EIA recently released preliminary data through December 2011 on generation, fuel consumption, and other statistics from the electric power industry in the
Electric Power Monthly and Electricity Monthly Update. A significant share of generation from biomass and solar photovoltaic resources occurs in the end-use industrial, residential, and commercial sectors and is not included in the utility-scale electric power data.
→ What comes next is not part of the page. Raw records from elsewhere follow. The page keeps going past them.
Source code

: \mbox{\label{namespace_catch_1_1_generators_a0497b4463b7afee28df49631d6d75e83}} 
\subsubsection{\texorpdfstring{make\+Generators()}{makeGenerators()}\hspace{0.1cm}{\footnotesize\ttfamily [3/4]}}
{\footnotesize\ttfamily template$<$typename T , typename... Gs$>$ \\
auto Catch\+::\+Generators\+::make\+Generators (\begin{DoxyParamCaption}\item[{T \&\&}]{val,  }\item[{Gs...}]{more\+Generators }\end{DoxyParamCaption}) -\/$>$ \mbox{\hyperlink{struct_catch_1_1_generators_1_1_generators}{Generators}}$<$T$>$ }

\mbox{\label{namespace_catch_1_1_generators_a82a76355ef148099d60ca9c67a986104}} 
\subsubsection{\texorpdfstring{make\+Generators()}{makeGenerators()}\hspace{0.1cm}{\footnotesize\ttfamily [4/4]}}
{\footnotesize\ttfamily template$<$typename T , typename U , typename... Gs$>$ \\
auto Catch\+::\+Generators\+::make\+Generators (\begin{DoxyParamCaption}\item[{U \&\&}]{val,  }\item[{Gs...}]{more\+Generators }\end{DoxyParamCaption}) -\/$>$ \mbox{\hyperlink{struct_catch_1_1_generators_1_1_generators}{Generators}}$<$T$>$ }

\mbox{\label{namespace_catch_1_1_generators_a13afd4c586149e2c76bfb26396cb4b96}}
U.S. Geothermal Industry Grows Despite Uncertain Federal Energy Policy

The U.S. geothermal industry continued its steady growth adding approximately 91 MW of newly installed capacity in the past year, according to the annual update on the geothermal industry from the
Geothermal Energy Association. The Annual U.S. Geothermal Power Production and Development Report shows that the industry currently has 3,187 MW of installed capacity, significantly outpacing every other country in the world. As a renewable, baseload energy supply, geothermal has the potential to replace coal and other non-renewable power sources.

Currently, geothermal electric power generation is occurring in eight U.S. states, including Alaska, California, Hawaii, Idaho, Nevada, Oregon, Utah and Wyoming. An additional seven states   Arizona, Colorado, Louisiana, New Mexico, North Dakota, Texas and Washington   have geothermal capacity in development. California continues to lead the way when it comes to geothermal energy. The Golden State ranks first in overall installed capacity, with 2,615 MW already online, and it has nearly 2,000 MW of capacity in development. Nevada is also ahead of the pack, with 59 projects currently in development, more than any other state.
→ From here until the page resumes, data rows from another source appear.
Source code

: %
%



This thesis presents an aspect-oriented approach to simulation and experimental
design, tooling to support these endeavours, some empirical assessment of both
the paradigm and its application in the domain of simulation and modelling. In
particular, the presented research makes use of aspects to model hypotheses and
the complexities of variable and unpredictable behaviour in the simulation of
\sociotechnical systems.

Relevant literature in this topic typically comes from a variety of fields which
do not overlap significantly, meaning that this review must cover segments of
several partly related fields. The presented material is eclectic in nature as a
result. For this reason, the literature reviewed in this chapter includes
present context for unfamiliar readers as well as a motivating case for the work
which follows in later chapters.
The implementation of binary geothermal technology has enabled the industry to develop lower temperature resources, which has expanded the geothermal industry's geographical footprint beyond California, especially in the last decade.
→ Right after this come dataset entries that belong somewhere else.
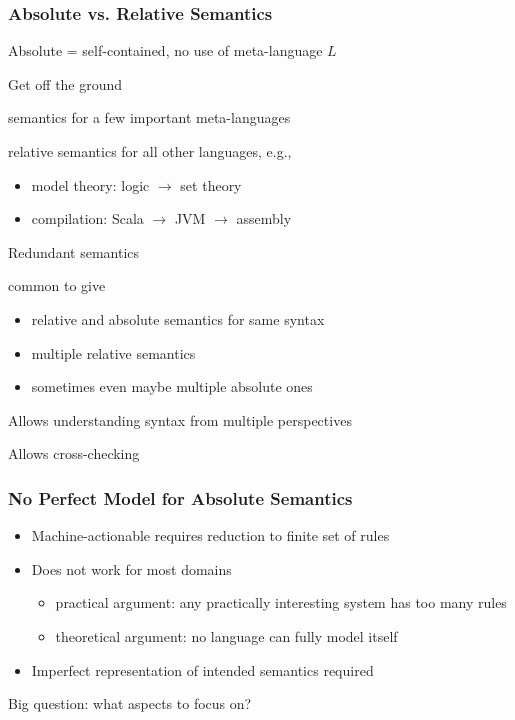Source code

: \begin{frame}\frametitle{Absolute vs. Relative Semantics}
Absolute = self-contained, no use of meta-language $L$

\begin{blockitems}{Get off the ground}
 \item semantics for a few important meta-languages
 \item relative semantics for all other languages, e.g.,
  \begin{itemize}
  \item model theory: logic $\to$ set theory
  \item compilation: Scala $\to$ JVM $\to$ assembly
  \end{itemize}
\end{blockitems}

\begin{blockitems}{Redundant semantics}
 \item common to give
 \begin{itemize}
  \item relative and absolute semantics for same syntax
  \item multiple relative semantics
  \item sometimes even maybe multiple absolute ones
 \end{itemize}
 \item Allows understanding syntax from multiple perspectives
 \item Allows cross-checking 
\end{blockitems}
\end{frame}

\begin{frame}\frametitle{No Perfect Model for Absolute Semantics}
\begin{itemize}
\item Machine-actionable requires reduction to finite set of rules
\item Does not work for most domains
 \begin{itemize}
 \item practical argument: any practically interesting system has too many rules
 \item theoretical argument: no language can fully model itself
 \end{itemize}
\item Imperfect representation of intended semantics required
\end{itemize}

Big question: what aspects to focus on?
\end{frame}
"Demonstrating the abilities of geothermal systems to produce power from lower temperature systems, such as oil and gas coproduced geothermal, is pushing out the boundaries for geothermal power to encompass over a third of the U.S.," said GEA Executive Director Karl Gawell.

"We've seen slow but steady growth for geothermal, even in a challenging economy. The drivers for that growth have been state renewable portfolio standards, federal tax credits, DOE demonstration project support, and the fact that utility scale geothermal energy offers clean baseload energy that's competitive with other clean energy technologies," Gawell said. "The geothermal industry looks to our policy leaders to provide a stable environment to foster growth that could lead the U.S. toward greater energy independence."

Gawell continued: "With federal tax credits expiring at the end of 2013, many new geothermal power plants cannot count on federal help. Most plants need between four and eight years of lead time before the geothermal resource is on tap. As Washington debates whether or not to extend renewable energy tax incentives, the industry struggles to continue steady growth. Stable tax credit policies would further enhance this development. State policies also continued to support new development, but need to better recognize the full value of geothermal, particularly its contribution to the reliability of the power system."